Does stone get too hot for plants in a Myrtle Beach summer — I've heard it can superheat the ground?

Light-colored stones like white marble chip or tan pea gravel reflect more solar radiation and stay significantly cooler than dark river rock or black lava stone in Myrtle Beach's intense summer sun. Dark stone in direct southern exposure can reach surface temperatures that damage shallow roots and stem bases of heat-sensitive plants. If you're integrating stone around plantings rather than in purely hardscape areas, stick with lighter-colored materials and keep stone pulled back a few inches from trunks and stems. In purely decorative or walkway applications away from plant crowns, most standard stone choices perform fine throughout the Myrtle Beach summer.

Answer

Do I need landscape fabric under stone in Myrtle Beach, or can I just lay it directly on the sand?

Landscape fabric is strongly recommended under stone installations in Myrtle Beach — without it, the sandy native soil works its way up through the stone layer surprisingly quickly, creating a muddy mixture that's difficult to restore and accelerates weed growth right through the stone surface. This 'sand pumping' effect is driven partly by rainfall impact and partly by foot traffic vibration, and it's more pronounced in sandy coastal soil than in heavier soils further inland. Use a woven geotextile fabric rated for stone applications, not standard plastic sheeting, which traps water and breaks down quickly in the humid coastal climate.

Answer

For my beach house that I'm away from most of the year, which is better — stone or mulch for the front beds?

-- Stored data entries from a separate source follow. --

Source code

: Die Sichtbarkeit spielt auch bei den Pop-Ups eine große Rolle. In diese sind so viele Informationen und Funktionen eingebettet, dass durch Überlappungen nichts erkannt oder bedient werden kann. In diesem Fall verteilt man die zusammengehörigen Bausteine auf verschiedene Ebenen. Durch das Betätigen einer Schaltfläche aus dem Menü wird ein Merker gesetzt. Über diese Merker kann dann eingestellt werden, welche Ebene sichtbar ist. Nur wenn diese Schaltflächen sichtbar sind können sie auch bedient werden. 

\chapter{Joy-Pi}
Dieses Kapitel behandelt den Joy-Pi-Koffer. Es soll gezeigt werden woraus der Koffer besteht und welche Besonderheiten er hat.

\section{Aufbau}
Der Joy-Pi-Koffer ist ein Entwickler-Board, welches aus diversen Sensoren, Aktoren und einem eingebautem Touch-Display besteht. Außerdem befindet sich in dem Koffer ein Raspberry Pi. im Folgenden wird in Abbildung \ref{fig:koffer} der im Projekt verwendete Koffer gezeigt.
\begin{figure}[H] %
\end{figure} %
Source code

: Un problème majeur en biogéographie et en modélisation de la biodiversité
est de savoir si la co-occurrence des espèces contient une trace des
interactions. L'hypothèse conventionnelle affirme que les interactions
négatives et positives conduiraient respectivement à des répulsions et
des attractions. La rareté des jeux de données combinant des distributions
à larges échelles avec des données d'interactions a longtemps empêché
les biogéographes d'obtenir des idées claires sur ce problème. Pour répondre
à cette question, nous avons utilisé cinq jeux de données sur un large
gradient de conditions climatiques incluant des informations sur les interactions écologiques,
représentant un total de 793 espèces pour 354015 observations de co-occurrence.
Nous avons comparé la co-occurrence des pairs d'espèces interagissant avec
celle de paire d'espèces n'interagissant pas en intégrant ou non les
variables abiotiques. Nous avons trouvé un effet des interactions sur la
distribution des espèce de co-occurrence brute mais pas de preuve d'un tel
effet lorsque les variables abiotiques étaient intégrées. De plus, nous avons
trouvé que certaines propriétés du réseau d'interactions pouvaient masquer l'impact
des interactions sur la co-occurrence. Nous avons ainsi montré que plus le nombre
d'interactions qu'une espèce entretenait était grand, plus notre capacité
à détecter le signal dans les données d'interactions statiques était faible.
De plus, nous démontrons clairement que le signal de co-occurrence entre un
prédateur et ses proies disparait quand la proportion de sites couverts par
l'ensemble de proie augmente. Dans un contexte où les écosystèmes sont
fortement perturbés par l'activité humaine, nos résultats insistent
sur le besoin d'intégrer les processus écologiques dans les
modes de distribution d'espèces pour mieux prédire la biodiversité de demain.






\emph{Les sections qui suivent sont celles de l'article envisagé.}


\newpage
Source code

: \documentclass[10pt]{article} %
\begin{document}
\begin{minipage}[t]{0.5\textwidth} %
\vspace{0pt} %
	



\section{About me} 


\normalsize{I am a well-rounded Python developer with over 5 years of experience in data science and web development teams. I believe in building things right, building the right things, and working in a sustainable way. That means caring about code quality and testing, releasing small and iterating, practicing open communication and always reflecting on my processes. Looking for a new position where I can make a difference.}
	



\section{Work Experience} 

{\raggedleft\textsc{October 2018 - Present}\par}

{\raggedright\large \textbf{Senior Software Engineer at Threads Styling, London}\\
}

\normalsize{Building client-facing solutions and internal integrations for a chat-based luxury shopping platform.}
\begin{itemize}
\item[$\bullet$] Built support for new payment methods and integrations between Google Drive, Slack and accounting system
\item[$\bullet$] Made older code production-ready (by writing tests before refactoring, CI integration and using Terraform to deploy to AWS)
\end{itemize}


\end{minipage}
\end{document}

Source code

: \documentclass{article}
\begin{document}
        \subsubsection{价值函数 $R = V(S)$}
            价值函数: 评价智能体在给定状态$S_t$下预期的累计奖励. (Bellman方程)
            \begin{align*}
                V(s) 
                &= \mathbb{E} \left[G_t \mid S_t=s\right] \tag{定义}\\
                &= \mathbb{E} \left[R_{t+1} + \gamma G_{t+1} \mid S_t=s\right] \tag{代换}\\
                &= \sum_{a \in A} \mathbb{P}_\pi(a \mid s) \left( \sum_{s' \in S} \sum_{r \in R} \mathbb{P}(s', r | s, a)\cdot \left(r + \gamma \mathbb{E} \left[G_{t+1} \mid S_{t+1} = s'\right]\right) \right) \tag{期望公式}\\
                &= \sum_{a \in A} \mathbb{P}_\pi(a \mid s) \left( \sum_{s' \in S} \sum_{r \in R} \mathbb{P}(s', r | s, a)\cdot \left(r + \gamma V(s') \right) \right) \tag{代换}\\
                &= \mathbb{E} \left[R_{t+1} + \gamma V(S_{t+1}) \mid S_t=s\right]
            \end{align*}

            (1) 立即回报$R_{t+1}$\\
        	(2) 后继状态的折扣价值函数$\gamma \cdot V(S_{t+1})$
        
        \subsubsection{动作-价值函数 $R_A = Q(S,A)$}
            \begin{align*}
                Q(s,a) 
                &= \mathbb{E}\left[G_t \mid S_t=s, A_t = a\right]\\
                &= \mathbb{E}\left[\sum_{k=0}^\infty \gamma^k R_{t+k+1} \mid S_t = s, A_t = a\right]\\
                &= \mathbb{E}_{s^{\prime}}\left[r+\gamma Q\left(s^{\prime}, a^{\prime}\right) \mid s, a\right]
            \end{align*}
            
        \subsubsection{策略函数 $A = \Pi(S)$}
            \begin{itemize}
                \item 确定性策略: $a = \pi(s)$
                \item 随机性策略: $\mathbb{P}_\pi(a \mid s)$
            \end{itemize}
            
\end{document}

For a vacation or second home along the Grand Strand, stone is the clear practical winner. Mulch requires annual refreshing, can wash or blow out of beds during summer storms, and looks tired and faded by the time you return from a winter away. A properly installed stone bed with landscape fabric underneath holds its appearance for years without attention, doesn't decompose in Myrtle Beach's humid climate, and won't harbor the fire ant colonies that can establish quickly in warm, moist mulch. The upfront cost is higher, but for an unattended property, stone pays for itself almost immediately in saved maintenance and avoided re-application costs.